Maurice Basque and Linden MacIntyre
Friday, April 23, 2010
Well, I survived my 11th Soirée Frye and despite the public humiliation, I am relatively unscathed. My co-host Mario Thériault was up to his regular tricks of pointing out just what an uptight, snobby upper Canadian I am! It was just so nice to have all the students there, basking in the glory of winning the Frye Writing Contest, and for them to rub shoulders with all the invited authors. One student from Fredericton High School (Stéfanie Violette) who won second place in the short story category planned to stick around town, taking in some workshops and readings today. We try to match members of the community with the authors, finding just the right fit, and I know that some terrific friendships were formed last night between authors and their escorts.
This morning began in the best way possible: driving Linden MacIntyre to CBC’s Information Morning. What a wonderful man. He is very impressed with the Frye Festival and believes that we need to do a much better job of selling the rest of the country on our unique spin on a literary festival, so of course I’ve been thinking about that all day! Getting some substantial and meaningful national coverage will be a major goal for us for 2011. After driving Linden and then Nino Ricci (I got them some Tim Horton’s coffee on the way since the coffee machine with the Coffee Mate (yes, this still exists!) was just too terrible!) I ferried them back to the hotel for school visits and picked-up Noah Richler. What professionals. Each one of them was in the lobby at the precise time with a smile on his face. Local children’s author Jennifer McGrath-Kent joined me to discuss KidsFest, finishing up the day of “Frye-Day” programming for Information Morning.
When I was leaving CBC (for the last time!) I ran into Dominic Langlois, one of the featured authors from “Prelude: Emerging New Brunswick Authors” and he took the time to tell me how much he had enjoyed the experience and how thrilled he had been to participate.
I then returned home to download some video footage, and in the process destroyed my son’s video camera, so after a few hours of messing around with that, I bit the bullet and bought a new camera – I just couldn’t bear to lose the footage from the last couple of days and I really wanted to capture the events today, since I do believe that “showing” people what the Festival is all about will be much more effective than “telling”. (Our Youtube channel on our site should be filled with footage very soon.)
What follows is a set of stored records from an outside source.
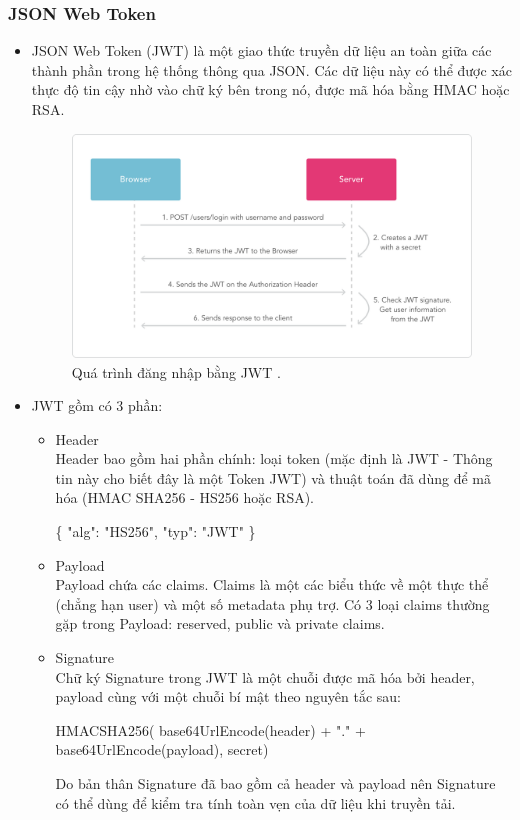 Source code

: \documentclass[a4paper,12pt,oneside]{article}
\begin{document}
\subsubsection{JSON Web Token \cite{jwt}}
\begin{itemize}
\item JSON Web Token (JWT) là một giao thức truyền dữ liệu an toàn giữa các thành phần trong hệ thống thông qua JSON. Các dữ liệu này có thể được xác thực độ tin cậy nhờ vào chữ ký bên trong nó, được mã hóa bằng HMAC hoặc RSA.

\begin{figure}[H]
	\centering
	\includegraphics[scale=.35]{hinh/jwt2.png}
	\caption{Quá trình đăng nhập bằng JWT \cite{jwt}.}
	\label{fig:jwt2}
\end{figure}

\item JWT gồm có 3 phần: 
\begin{itemize}
\item Header\\
Header bao gồm hai phần chính: loại token (mặc định là JWT - Thông tin này cho biết đây là một Token JWT) và thuật toán đã dùng để mã hóa (HMAC SHA256 - HS256 hoặc RSA). 

\begin{center}
\{ "alg": "HS256", "typ": "JWT" \} 
\end{center}

\item Payload\\ 
Payload chứa các claims. Claims là một các biểu thức về một thực thể (chẳng hạn user) và một số metadata phụ trợ. Có 3 loại claims thường gặp trong Payload: reserved, public và private claims. 
\item Signature\\ 
Chữ ký Signature trong JWT là một chuỗi được mã hóa bởi header, payload cùng với một chuỗi bí mật theo nguyên tắc sau: 
\begin{center}
HMACSHA256(  base64UrlEncode(header) + "." +  base64UrlEncode(payload),  secret) 
\end{center}
Do bản thân Signature đã bao gồm cả header và payload nên Signature có thể dùng để kiểm tra tính toàn vẹn của dữ liệu khi truyền tải. 
\end{itemize}
\end{itemize}
\end{document}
The noon-time roundtable was interesting, but perhaps a bit too esoteric for the high school students in the crowd. I do believe that we will need to be a bit more careful in ensuring that we have subjects that high school students will be interested in for this Friday roundtable, since this seems to be one event that schools enjoy sending students to.
Back at headquarters, Roxanne Richard, our Assistant Director and the person responsible for all the school visits (and arranging the drivers for all the visits) was starting to breathe a bit easier as the last of the visits were finishing up. Some of the praise from the schools was starting to trickle in, which is always so wonderful. Kathy Prosser, an English teacher at Moncton High wrote of Beth Powning’s visit to her class:
Beth Powning presented to two classes today and at the end of her last presentation she stopped me before I left and said the last group was her favorite group. They were my Canadian Literature 120 students and they all had interesting questions about the writing process, publishing and her life. I could tell that she was really enjoying the chance to talk to such a creative group and, in fact, she noted at the end that she thought many of the students must be writers themselves as she has never had a conversation like it before. She really was inspirational and personable. She was right; many of the students she spoke to are creative writers. It was really a great match.
Thank you again, both of you, for allowing us to share such a magical opportunity. I think it may have changed a few lives today!
There were a few people that hadn’t heard that the “Branding with Integrity” workshop had been cancelled, so I had the opportunity to meet with them and encourage them to attend other Festival events. The beauty of the volcanic ash excuse is that no one seems to be mad by the cancellations and completely understand our predicament.
Linden MacIntyre was absolutely terrific in the Book Club at the Moncton Public Library. Maurice Basque, the Director of Acadian Studies at the Université de Moncton had some insightful questions, but really, you can tell that Linden has made his career out of telling stories. The audience was completely enraptured by him! I heard many positive comments as I left and even got the names of a couple of book lovers who agreed to be interviewed about the Festival.
I missed the visit of some authors to the Boys and Girls Club (and the recent visit by children’s author Jacob Berkowitz to the Magnetic Hill Zoo), but I know that these events went extremely well, as they usually do. Partners like this are always thrilled that we can provide them with an author.
I am sadly missing “Beer and Books” at the moment as I write this, but I do believe my brain is full and I need to save some space for tonight! Suzanne Cyr, our French Programming Chair (Ed Lemond’s Francophone equivalent) is realizing a long-held dream of participating in a national Radio-Canada broadcast of Vous m’en lirez tant live from the Festival.
My fingers are crossed (kind of hard to type!) that Moncton will come out in huge numbers tonight to see Linden MacIntyre, Annabel Lyon, Nino Ricci and Noah Richler…this is historic! Four English Canadian bestsellers on stage at Université de Moncton!